What is the mechanism for preventing Ca2+ influx or protein escape? First of all, Ca2+ itself is the signal to repair a disruption. Heilbrunn discovered that healing of large surface wounds does not occur in the absence of extracellular Ca2+ in sea urchin eggs and in many other cells (Heilbrunn, 1930a,b; summarized in Heilbrunn, 1958). He termed this Ca2+-dependent process the “surface precipitation reaction” and likened it to blood clotting, another process that requires Ca2+. Thus, he envisioned this reaction as involving a “coagulation” of cytoplasmic components—particularly protein filaments—which, once formed, plugged the disruption site, and thereby repaired the surface defect, allowing the cell to survive. Due to uncertainties about the nature of the cell surface, Heilbrunn did not advocate the possibility of Ca2+-induced membrane fusion.

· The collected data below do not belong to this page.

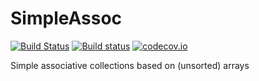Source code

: # SimpleAssoc

[![Build Status](https://travis-ci.org/eschnett/SimpleAssoc.jl.svg?branch=master)](https://travis-ci.org/eschnett/SimpleAssoc.jl)
[![Build status](https://ci.appveyor.com/api/projects/status/aqed7gm0okmutgit/branch/master?svg=true)](https://ci.appveyor.com/project/eschnett/simpleassoc-jl/branch/master)
[![codecov.io](https://codecov.io/github/eschnett/SimpleAssoc.jl/coverage.svg?branch=master)](https://codecov.io/github/eschnett/SimpleAssoc.jl?branch=master)

Simple associative collections based on (unsorted) arrays
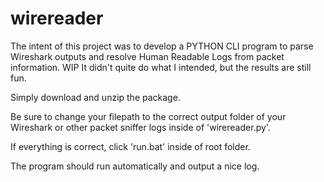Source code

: # wirereader
The intent of this project was to develop a PYTHON CLI program to parse Wireshark outputs and resolve Human Readable Logs from packet information. WIP
It didn't quite do what I intended, but the results are still fun.

Simply download and unzip the package.

Be sure to change your filepath to the correct output folder of your Wireshark or other packet sniffer logs inside of 'wirereader.py'.

If everything is correct, click 'run.bat' inside of root folder.

The program should run automatically and output a nice log.
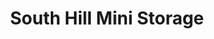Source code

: ---
title: "South Hill Mini Storage"
url: /spokane/south-hill-mini-storage/
shop: storage rental
---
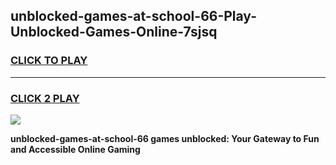 
## unblocked-games-at-school-66-Play-Unblocked-Games-Online-7sjsq
<h3>
<a href="https://premium76.site?title=unblocked-games-at-school-66&ref=25A">CLICK TO PLAY</a></h3>
<hr>

<h3>
<a href="https://premium76.site?title=unblocked-games-at-school-66&ref=25A">CLICK 2 PLAY</a>
  
</h3>

<a href="https://premium76.site?title=unblocked-games-at-school-66&ref=25A"><img src="https://clearcache.store/games.png"></a>


**unblocked-games-at-school-66 games unblocked: Your Gateway to Fun and Accessible Online Gaming**
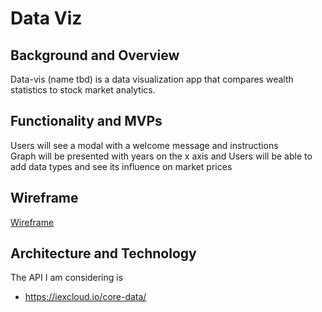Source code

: # Data Viz

## Background and Overview
 Data-vis (name tbd) is a data visualization app that compares wealth statistics to stock market analytics.
 
## Functionality and MVPs
 Users will see a modal with a welcome message and instructions  
 Graph will be presented with years on the x axis and 
 Users will be able to add data types and see its influence on market prices 
 
 
## Wireframe

[Wireframe](https://i.imgur.com/JPWybFa.png)

## Architecture and Technology

 The API I am considering is 
  * https://iexcloud.io/core-data/

  
  
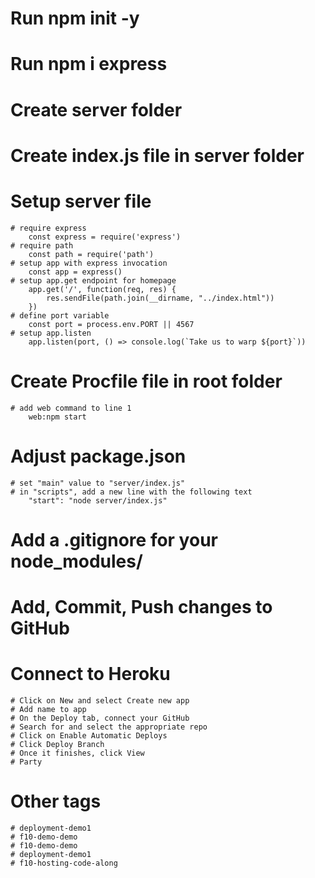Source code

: # Run npm init -y
# Run npm i express

# Create server folder
# Create index.js file in server folder

# Setup server file
    # require express
        const express = require('express') 
    # require path
        const path = require('path')
    # setup app with express invocation
        const app = express()
    # setup app.get endpoint for homepage 
        app.get('/', function(req, res) {
            res.sendFile(path.join(__dirname, "../index.html"))
        })
    # define port variable
        const port = process.env.PORT || 4567
    # setup app.listen
        app.listen(port, () => console.log(`Take us to warp ${port}`))

# Create Procfile file in root folder
    # add web command to line 1
        web:npm start

# Adjust package.json
    # set "main" value to "server/index.js"
    # in "scripts", add a new line with the following text
        "start": "node server/index.js"

# Add a .gitignore for your node_modules/

# Add, Commit, Push changes to GitHub

# Connect to Heroku
    # Click on New and select Create new app
    # Add name to app
    # On the Deploy tab, connect your GitHub
    # Search for and select the appropriate repo
    # Click on Enable Automatic Deploys
    # Click Deploy Branch
    # Once it finishes, click View
    # Party



# Other tags
    # deployment-demo1
    # f10-demo-demo
    # f10-demo-demo
    # deployment-demo1
    # f10-hosting-code-along
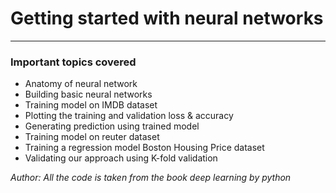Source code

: # Getting started with neural networks
-----

### Important topics covered

- Anatomy of neural network
- Building  basic neural networks
- Training model on IMDB dataset
- Plotting the training and validation loss & accuracy 
- Generating prediction using trained model
- Training model on reuter dataset
- Training a regression model Boston Housing Price dataset
- Validating our approach using K-fold validation

*Author: All the code is taken from the book deep learning by python*
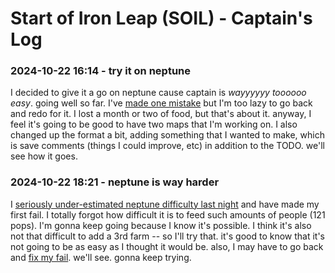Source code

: # Start of Iron Leap (SOIL) - Captain's Log

### 2024-10-22 16:14 - try it on neptune

I decided to give it a go on neptune cause captain is *wayyyyyy toooooo easy*. going well so far. I've [made one mistake](<Start of Iron Leap - Save Comments.md#mining-and-dumping>) but I'm too lazy to go back and redo for it. I lost a month or two of food, but that's about it. anyway, I feel it's going to be good to have two maps that I'm working on. I also changed up the format a bit, adding something that I wanted to make, which is save comments (things I could improve, etc) in addition to the TODO. we'll see how it goes.

### 2024-10-22 18:21 - neptune is way harder

I [seriously under-estimated neptune difficulty last night](<Pirate Bay - Log.md#2024-10-22-0021---try-this-one>) and have made my first fail. I totally forgot how difficult it is to feed such amounts of people (121 pops). I'm gonna keep going because I know it's possible. I think it's also not that difficult to add a 3rd farm -- so I'll try that. it's good to know that it's not going to be as easy as I thought it would be. also, I may have to go back and [fix my fail](<Start of Iron Leap - Save Comments.md#mining-and-dumping>). we'll see. gonna keep trying.
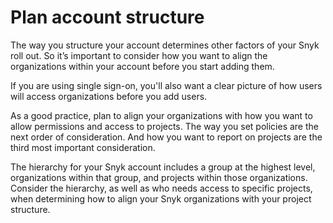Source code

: # Plan account structure

The way you structure your account determines other factors of your Snyk roll out. So it’s important to consider how you want to align the organizations within your account before you start adding them.&#x20;

If you are using single sign-on, you'll also want a clear picture of how users will access organizations before you add users.

As a good practice, plan to align your organizations with how you want to allow permissions and access to projects. The way you set policies are the next order of consideration. And how you want to report on projects are the third most important consideration.



The hierarchy for your Snyk account includes a group at the highest level, organizations within that group, and projects within those organizations. Consider the hierarchy, as well as who needs access to specific projects, when determining how to align your Snyk organizations with your project structure.

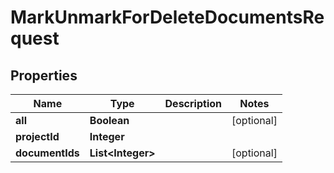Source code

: 

# MarkUnmarkForDeleteDocumentsRequest


## Properties

| Name | Type | Description | Notes |
|------------ | ------------- | ------------- | -------------|
|**all** | **Boolean** |  |  [optional] |
|**projectId** | **Integer** |  |  |
|**documentIds** | **List&lt;Integer&gt;** |  |  [optional] |




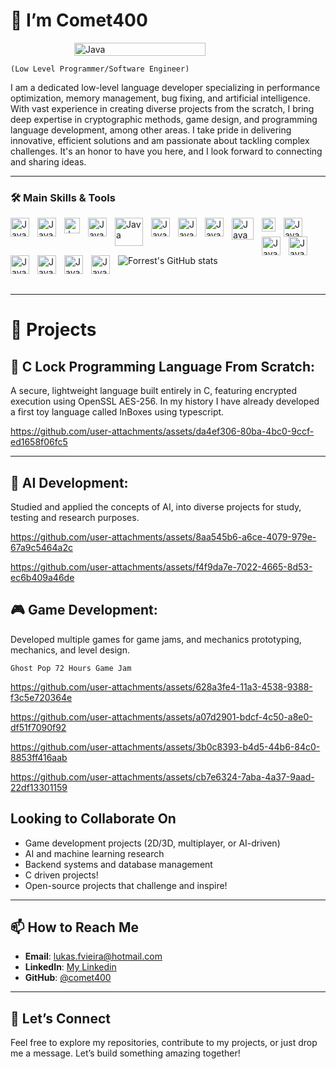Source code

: # 🌟 I’m **Comet400**

<div style="display: flex; justify-content: center; align-items: center; gap: 20px; flex-wrap: nowrap;">
  <!-- Left Image -->
  <img src="https://64.media.tumblr.com/cca4f06484b447c0687f0325af5b38c9/428a8db1dc8ae92f-87/s1280x1920/7c751558b1d93e15c2d885cff2162ddb95059b8d.gif" 
       alt="Java" 
       style="width:70%; max-width:300px; height:auto;" />
</div>





``(Low Level Programmer/Software Engineer)``

I am a dedicated low-level language developer specializing in performance optimization, memory management, bug fixing, and artificial intelligence. With vast experience in creating diverse projects from the scratch, I bring deep expertise in cryptographic methods, game design, and programming language development, among other areas. I take pride in delivering innovative, efficient solutions and am passionate about tackling complex challenges. It's an honor to have you here, and I look forward to connecting and sharing ideas.

---

### 🛠️ Main Skills & Tools

<img align="left" alt="Java" width="30px" style="padding-right:10px;" src="https://img.icons8.com/?size=512&id=40669&format=png" />
<img align="left" alt="Java" width="30px" style="padding-right:10px;" src="https://img.icons8.com/fluent/512/c-programming.png" />
<img align="left" alt="Java" width="25px" style="padding-right:10px;" src="https://static-00.iconduck.com/assets.00/c-sharp-c-icon-1822x2048-wuf3ijab.png" />
<img align="left" alt="Java" width="30px" style="padding-right:10px;" src="https://img.icons8.com/color/512/javascript.png" />
<img align="left" alt="Java" width="45px" style="padding-right:10px;" src="https://1000logos.net/wp-content/uploads/2020/08/MySQL-Logo.png" />
<img align="left" alt="Java" width="30px" style="padding-right:10px;" src="https://www.instalki.pl/wp-content/uploads/program/icons/unnamed-6.png" />
<img align="left" alt="Java" width="30px" style="padding-right:10px;" src="https://cdn3.iconfinder.com/data/icons/logos-and-brands-adobe/512/267_Python-512.png" />
<img align="left" alt="Java" width="30px" style="padding-right:10px;" src="https://upload.wikimedia.org/wikipedia/commons/thumb/3/35/Tux.svg/1200px-Tux.svg.png" />
<img align="left" alt="Java" width="35px" style="padding-right:10px;" src="https://www.svgrepo.com/show/375503/tensorflow-enterprise.svg" />
<img align="left" alt="Java" width="22px" style="padding-right:10px;" src="https://static-00.iconduck.com/assets.00/pytorch-icon-1694x2048-jgwjy3ne.png" />
<img align="left" alt="Java" width="30px" style="padding-right:10px;" src="https://img.icons8.com/color/512/bash.png" />
<img align="left" alt="Java" width="30px" style="padding-right:10px;" src="https://upload.wikimedia.org/wikipedia/commons/thumb/3/3f/Git_icon.svg/2048px-Git_icon.svg.png" />
<img align="left" alt="Java" width="30px" style="padding-right:10px;" src="https://cdn2.steamgriddb.com/logo_thumb/598fb37d8e3a1f127b3ba7700febc92e.png" />
<img align="left" alt="Java" width="30px" style="padding-right:10px;" src="https://codefinder.dev/static/assets/languages/Assembly.png" />
<img align="left" alt="Java" width="30px" style="padding-right:10px;" src="https://upload.wikimedia.org/wikipedia/commons/thumb/9/9a/Visual_Studio_Code_1.35_icon.svg/800px-Visual_Studio_Code_1.35_icon.svg.png" />
<img align="left" alt="Java" width="30px" style="padding-right:10px;" src="https://static-00.iconduck.com/assets.00/unity-icon-1998x2048-c6v0ej9o.png" />
<img align="left" alt="Java" width="30px" style="padding-right:10px;" src="https://upload.wikimedia.org/wikipedia/commons/thumb/6/6a/Godot_icon.svg/2048px-Godot_icon.svg.png" />

<br />

##

![Forrest's GitHub stats](https://github-readme-stats.vercel.app/api?username=comet400&show_icons=true&theme=gruvbox)


<br />

---

# 📂 **Projects**
  
## **🔐 C Lock Programming Language From Scratch**:  
  A secure, lightweight language built entirely in C, featuring encrypted execution using OpenSSL AES-256. In my history I have already developed a first toy language called InBoxes using typescript.  
  

https://github.com/user-attachments/assets/da4ef306-80ba-4bc0-9ccf-ed1658f06fc5


---

## **🤖 AI Development**:
  Studied and applied the concepts of AI, into diverse projects for study, testing and research purposes.
  

https://github.com/user-attachments/assets/8aa545b6-a6ce-4079-979e-67a9c5464a2c


https://github.com/user-attachments/assets/f4f9da7e-7022-4665-8d53-ec6b409a46de




## **🎮 Game Development**:  
  Developed multiple games for game jams, and mechanics prototyping, mechanics, and level design.

`` Ghost Pop 72 Hours Game Jam ``

https://github.com/user-attachments/assets/628a3fe4-11a3-4538-9388-f3c5e720364e



https://github.com/user-attachments/assets/a07d2901-bdcf-4c50-a8e0-df51f7090f92




https://github.com/user-attachments/assets/3b0c8393-b4d5-44b6-84c0-8853ff416aab




https://github.com/user-attachments/assets/cb7e6324-7aba-4a37-9aad-22df13301159



## **Looking to Collaborate On**
- Game development projects (2D/3D, multiplayer, or AI-driven)  
- AI and machine learning research  
- Backend systems and database management
- C driven projects!
- Open-source projects that challenge and inspire!

---

## 📫 **How to Reach Me**
- **Email**: [lukas.fvieira@hotmail.com](mailto:lukas.fvieira@hotmail.com)  
- **LinkedIn**: [My Linkedin](https://www.linkedin.com/in/lukas-vieira-a94a8332a/)  
- **GitHub**: [@comet400](https://github.com/comet400)

---

## 🎉 **Let’s Connect**
Feel free to explore my repositories, contribute to my projects, or just drop me a message. Let’s build something amazing together!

We know of no example of a boundary composed solely of proteins that can exclude small molecules (<10,000 mol wt). Cytosol, even when gelled by elevation of Ca2+ to >5 μM for extended periods, does not significantly restrict the mobility of 10-kD FDx (Luby-Phelps, 1994). Blood clots slow protein diffusion by only ∼20% relative to water alone (Blinc and Francis, 1996). Proteinaceous, Ca2+-induced precipitates of cytosol formed in vitro are readily redissolved by incubation in EGTA, showing that this membrane impermeant molecule can diffuse into such precipitates (Nakajo et al., 1984). Lipid bilayers are the only demonstrated biological barrier to molecule diffusion of the kind described here in the egg response to plasma membrane disruption.
The simplest mechanism of resealing, used by erythrocyte ghosts and liposomes, occurs spontaneously as the energetically favored outcome of disruption-induced exposure of the hydophobic residues of phospholipid molecules to water (for review see McNeil and Steinhardt, 1997). The torn membrane edges must rejoin and then, as a final step at least, a fusion event must occur. Resealing in erythrocytes is slow (minutes to hours) and is apparently a Ca2+-independent process. By contrast, most nucleated cells rapidly reseal small disruptions (within sec) by a Ca2+-dependent mechanism (Steinhardt et al., 1994), suggesting that nucleated and nonnucleated cells lacking internal membranes use fundamentally different mechanisms.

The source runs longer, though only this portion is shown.